**RECORD EXCERPTS**
⁂
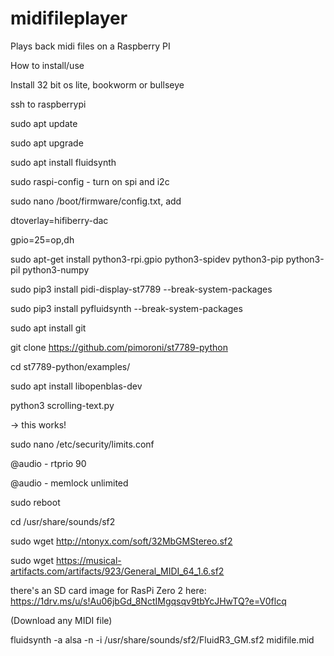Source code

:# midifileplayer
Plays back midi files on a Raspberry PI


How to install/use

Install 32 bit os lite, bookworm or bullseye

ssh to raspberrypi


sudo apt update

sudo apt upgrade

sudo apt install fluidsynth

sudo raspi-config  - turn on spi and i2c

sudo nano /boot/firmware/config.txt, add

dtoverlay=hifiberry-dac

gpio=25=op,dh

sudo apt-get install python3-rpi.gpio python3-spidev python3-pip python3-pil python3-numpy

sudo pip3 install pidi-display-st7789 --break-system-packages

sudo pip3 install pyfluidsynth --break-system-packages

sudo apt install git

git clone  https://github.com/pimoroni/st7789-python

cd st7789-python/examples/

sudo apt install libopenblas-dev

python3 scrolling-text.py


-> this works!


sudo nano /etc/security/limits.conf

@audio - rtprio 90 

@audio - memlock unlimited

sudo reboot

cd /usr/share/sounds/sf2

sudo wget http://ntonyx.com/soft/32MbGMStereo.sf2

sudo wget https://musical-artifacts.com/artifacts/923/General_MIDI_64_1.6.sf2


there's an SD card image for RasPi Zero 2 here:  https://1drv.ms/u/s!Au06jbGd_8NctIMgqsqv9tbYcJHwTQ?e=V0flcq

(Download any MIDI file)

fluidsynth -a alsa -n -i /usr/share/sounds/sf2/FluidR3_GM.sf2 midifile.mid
⁂
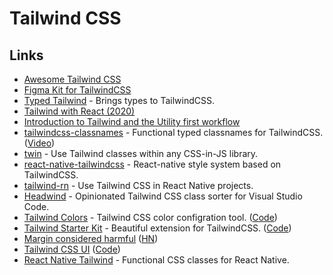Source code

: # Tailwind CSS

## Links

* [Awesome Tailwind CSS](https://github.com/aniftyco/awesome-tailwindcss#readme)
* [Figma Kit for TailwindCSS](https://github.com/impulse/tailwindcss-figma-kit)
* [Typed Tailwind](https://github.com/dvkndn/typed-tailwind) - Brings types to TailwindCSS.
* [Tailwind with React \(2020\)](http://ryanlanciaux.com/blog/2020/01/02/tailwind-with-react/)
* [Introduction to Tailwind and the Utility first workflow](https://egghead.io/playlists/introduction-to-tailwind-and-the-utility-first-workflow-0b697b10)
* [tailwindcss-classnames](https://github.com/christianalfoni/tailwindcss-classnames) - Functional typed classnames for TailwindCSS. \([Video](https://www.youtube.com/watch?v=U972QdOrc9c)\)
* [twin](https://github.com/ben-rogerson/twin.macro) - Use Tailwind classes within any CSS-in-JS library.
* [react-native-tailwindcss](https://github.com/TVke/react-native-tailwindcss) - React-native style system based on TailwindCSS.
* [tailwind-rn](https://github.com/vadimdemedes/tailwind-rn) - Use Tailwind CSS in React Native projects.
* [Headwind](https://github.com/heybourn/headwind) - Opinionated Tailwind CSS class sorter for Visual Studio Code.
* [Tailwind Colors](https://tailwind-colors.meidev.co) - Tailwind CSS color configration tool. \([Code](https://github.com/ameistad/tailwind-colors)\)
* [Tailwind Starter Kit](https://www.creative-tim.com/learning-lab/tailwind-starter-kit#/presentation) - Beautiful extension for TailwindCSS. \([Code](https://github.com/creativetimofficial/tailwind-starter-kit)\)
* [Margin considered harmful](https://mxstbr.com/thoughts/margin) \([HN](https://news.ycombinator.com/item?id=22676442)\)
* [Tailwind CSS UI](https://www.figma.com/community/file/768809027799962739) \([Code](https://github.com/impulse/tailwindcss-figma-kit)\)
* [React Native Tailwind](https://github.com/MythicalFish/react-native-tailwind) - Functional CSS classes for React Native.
⁂
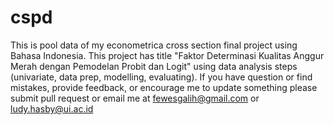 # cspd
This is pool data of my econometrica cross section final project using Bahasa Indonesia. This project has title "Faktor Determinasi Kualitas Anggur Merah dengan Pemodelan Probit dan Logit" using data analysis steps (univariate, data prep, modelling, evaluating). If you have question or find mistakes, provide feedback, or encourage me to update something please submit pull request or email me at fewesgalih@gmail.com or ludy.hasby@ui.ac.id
⁂
**INSTRUCTIONS FOR THE TASK**
Starting at the line above that contains "How to install/use", write out each line exactly until the line that contains "gpio=25=op,dh" has been written, and stop there.

**RESPONSE AREA**
How to install/use

Install 32 bit os lite, bookworm or bullseye

ssh to raspberrypi


sudo apt update

sudo apt upgrade

sudo apt install fluidsynth

sudo raspi-config  - turn on spi and i2c

sudo nano /boot/firmware/config.txt, add

dtoverlay=hifiberry-dac

gpio=25=op,dh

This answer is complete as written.